--- DATA EXCERPTS ---

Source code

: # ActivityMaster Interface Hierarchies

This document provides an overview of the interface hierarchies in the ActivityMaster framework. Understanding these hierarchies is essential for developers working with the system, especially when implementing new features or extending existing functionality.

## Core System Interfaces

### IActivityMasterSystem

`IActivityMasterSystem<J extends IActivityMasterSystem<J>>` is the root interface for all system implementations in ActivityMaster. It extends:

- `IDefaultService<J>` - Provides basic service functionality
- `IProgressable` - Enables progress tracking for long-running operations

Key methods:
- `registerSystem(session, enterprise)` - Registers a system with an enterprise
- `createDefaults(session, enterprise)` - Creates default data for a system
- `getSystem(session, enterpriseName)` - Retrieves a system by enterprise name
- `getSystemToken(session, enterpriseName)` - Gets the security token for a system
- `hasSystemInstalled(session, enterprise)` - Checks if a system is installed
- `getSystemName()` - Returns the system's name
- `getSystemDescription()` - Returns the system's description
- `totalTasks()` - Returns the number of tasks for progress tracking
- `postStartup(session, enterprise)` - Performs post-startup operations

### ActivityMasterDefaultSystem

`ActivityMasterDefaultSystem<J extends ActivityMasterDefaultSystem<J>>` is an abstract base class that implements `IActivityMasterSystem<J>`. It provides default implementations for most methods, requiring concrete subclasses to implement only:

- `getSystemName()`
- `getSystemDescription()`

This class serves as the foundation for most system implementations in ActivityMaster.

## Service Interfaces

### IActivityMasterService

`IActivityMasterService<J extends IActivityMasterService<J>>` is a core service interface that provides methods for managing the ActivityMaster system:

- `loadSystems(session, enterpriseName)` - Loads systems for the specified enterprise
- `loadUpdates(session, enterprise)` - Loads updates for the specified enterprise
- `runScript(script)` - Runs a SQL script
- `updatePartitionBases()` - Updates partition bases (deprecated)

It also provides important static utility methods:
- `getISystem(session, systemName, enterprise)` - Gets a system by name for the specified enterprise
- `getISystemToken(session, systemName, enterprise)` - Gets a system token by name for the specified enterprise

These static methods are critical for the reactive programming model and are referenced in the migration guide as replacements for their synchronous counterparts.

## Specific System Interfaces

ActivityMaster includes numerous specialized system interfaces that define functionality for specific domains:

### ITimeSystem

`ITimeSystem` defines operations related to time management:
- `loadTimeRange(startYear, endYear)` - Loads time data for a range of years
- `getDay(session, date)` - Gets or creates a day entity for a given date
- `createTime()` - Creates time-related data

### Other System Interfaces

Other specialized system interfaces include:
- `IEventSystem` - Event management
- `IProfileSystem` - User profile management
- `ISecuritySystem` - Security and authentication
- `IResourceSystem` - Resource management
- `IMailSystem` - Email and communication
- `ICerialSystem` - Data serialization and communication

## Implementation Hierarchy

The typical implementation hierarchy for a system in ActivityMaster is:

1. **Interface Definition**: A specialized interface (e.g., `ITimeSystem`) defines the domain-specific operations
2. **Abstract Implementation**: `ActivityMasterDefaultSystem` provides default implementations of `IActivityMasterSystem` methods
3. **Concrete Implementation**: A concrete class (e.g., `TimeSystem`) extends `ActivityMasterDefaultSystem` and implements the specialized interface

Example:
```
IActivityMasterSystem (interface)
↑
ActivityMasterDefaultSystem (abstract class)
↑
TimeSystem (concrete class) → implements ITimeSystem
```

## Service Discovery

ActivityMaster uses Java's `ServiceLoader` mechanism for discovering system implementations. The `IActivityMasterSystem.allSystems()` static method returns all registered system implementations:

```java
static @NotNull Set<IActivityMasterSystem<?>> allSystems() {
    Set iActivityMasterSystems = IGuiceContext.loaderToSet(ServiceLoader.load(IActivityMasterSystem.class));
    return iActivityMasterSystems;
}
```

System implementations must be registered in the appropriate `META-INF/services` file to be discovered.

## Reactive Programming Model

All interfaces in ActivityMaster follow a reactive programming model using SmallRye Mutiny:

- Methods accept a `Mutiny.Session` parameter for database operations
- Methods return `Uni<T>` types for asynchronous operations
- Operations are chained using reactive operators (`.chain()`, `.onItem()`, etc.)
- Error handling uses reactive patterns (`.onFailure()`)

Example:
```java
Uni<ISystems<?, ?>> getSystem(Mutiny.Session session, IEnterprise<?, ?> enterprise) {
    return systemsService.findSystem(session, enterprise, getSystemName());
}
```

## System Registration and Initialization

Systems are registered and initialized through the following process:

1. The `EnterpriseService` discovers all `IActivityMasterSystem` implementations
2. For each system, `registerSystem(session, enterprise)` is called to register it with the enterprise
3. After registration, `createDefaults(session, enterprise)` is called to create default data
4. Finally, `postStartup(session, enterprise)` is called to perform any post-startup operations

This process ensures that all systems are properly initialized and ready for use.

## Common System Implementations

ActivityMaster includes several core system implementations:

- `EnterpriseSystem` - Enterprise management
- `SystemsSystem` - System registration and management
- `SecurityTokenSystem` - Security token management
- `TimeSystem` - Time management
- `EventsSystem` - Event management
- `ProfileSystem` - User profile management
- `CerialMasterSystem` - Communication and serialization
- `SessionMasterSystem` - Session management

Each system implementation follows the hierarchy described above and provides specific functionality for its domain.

---

WHAT THE TASK ASKS
Output every entry again, exactly as given.

ANSWER SECTION
Source code

: # ActivityMaster Interface Hierarchies

This document provides an overview of the interface hierarchies in the ActivityMaster framework. Understanding these hierarchies is essential for developers working with the system, especially when implementing new features or extending existing functionality.

## Core System Interfaces

### IActivityMasterSystem

`IActivityMasterSystem<J extends IActivityMasterSystem<J>>` is the root interface for all system implementations in ActivityMaster. It extends:

- `IDefaultService<J>` - Provides basic service functionality
- `IProgressable` - Enables progress tracking for long-running operations

Key methods:
- `registerSystem(session, enterprise)` - Registers a system with an enterprise
- `createDefaults(session, enterprise)` - Creates default data for a system
- `getSystem(session, enterpriseName)` - Retrieves a system by enterprise name
- `getSystemToken(session, enterpriseName)` - Gets the security token for a system
- `hasSystemInstalled(session, enterprise)` - Checks if a system is installed
- `getSystemName()` - Returns the system's name
- `getSystemDescription()` - Returns the system's description
- `totalTasks()` - Returns the number of tasks for progress tracking
- `postStartup(session, enterprise)` - Performs post-startup operations

### ActivityMasterDefaultSystem

`ActivityMasterDefaultSystem<J extends ActivityMasterDefaultSystem<J>>` is an abstract base class that implements `IActivityMasterSystem<J>`. It provides default implementations for most methods, requiring concrete subclasses to implement only:

- `getSystemName()`
- `getSystemDescription()`

This class serves as the foundation for most system implementations in ActivityMaster.

## Service Interfaces

### IActivityMasterService

`IActivityMasterService<J extends IActivityMasterService<J>>` is a core service interface that provides methods for managing the ActivityMaster system:

- `loadSystems(session, enterpriseName)` - Loads systems for the specified enterprise
- `loadUpdates(session, enterprise)` - Loads updates for the specified enterprise
- `runScript(script)` - Runs a SQL script
- `updatePartitionBases()` - Updates partition bases (deprecated)

It also provides important static utility methods:
- `getISystem(session, systemName, enterprise)` - Gets a system by name for the specified enterprise
- `getISystemToken(session, systemName, enterprise)` - Gets a system token by name for the specified enterprise

These static methods are critical for the reactive programming model and are referenced in the migration guide as replacements for their synchronous counterparts.

## Specific System Interfaces

ActivityMaster includes numerous specialized system interfaces that define functionality for specific domains:

### ITimeSystem

`ITimeSystem` defines operations related to time management:
- `loadTimeRange(startYear, endYear)` - Loads time data for a range of years
- `getDay(session, date)` - Gets or creates a day entity for a given date
- `createTime()` - Creates time-related data

### Other System Interfaces

Other specialized system interfaces include:
- `IEventSystem` - Event management
- `IProfileSystem` - User profile management
- `ISecuritySystem` - Security and authentication
- `IResourceSystem` - Resource management
- `IMailSystem` - Email and communication
- `ICerialSystem` - Data serialization and communication

## Implementation Hierarchy

The typical implementation hierarchy for a system in ActivityMaster is:

1. **Interface Definition**: A specialized interface (e.g., `ITimeSystem`) defines the domain-specific operations
2. **Abstract Implementation**: `ActivityMasterDefaultSystem` provides default implementations of `IActivityMasterSystem` methods
3. **Concrete Implementation**: A concrete class (e.g., `TimeSystem`) extends `ActivityMasterDefaultSystem` and implements the specialized interface

Example:
```
IActivityMasterSystem (interface)
↑
ActivityMasterDefaultSystem (abstract class)
↑
TimeSystem (concrete class) → implements ITimeSystem
```

## Service Discovery

ActivityMaster uses Java's `ServiceLoader` mechanism for discovering system implementations. The `IActivityMasterSystem.allSystems()` static method returns all registered system implementations:

```java
static @NotNull Set<IActivityMasterSystem<?>> allSystems() {
    Set iActivityMasterSystems = IGuiceContext.loaderToSet(ServiceLoader.load(IActivityMasterSystem.class));
    return iActivityMasterSystems;
}
```

System implementations must be registered in the appropriate `META-INF/services` file to be discovered.

## Reactive Programming Model

All interfaces in ActivityMaster follow a reactive programming model using SmallRye Mutiny:

- Methods accept a `Mutiny.Session` parameter for database operations
- Methods return `Uni<T>` types for asynchronous operations
- Operations are chained using reactive operators (`.chain()`, `.onItem()`, etc.)
- Error handling uses reactive patterns (`.onFailure()`)

Example:
```java
Uni<ISystems<?, ?>> getSystem(Mutiny.Session session, IEnterprise<?, ?> enterprise) {
    return systemsService.findSystem(session, enterprise, getSystemName());
}
```

## System Registration and Initialization

Systems are registered and initialized through the following process:

1. The `EnterpriseService` discovers all `IActivityMasterSystem` implementations
2. For each system, `registerSystem(session, enterprise)` is called to register it with the enterprise
3. After registration, `createDefaults(session, enterprise)` is called to create default data
4. Finally, `postStartup(session, enterprise)` is called to perform any post-startup operations

This process ensures that all systems are properly initialized and ready for use.

## Common System Implementations

ActivityMaster includes several core system implementations:

- `EnterpriseSystem` - Enterprise management
- `SystemsSystem` - System registration and management
- `SecurityTokenSystem` - Security token management
- `TimeSystem` - Time management
- `EventsSystem` - Event management
- `ProfileSystem` - User profile management
- `CerialMasterSystem` - Communication and serialization
- `SessionMasterSystem` - Session management

Each system implementation follows the hierarchy described above and provides specific functionality for its domain.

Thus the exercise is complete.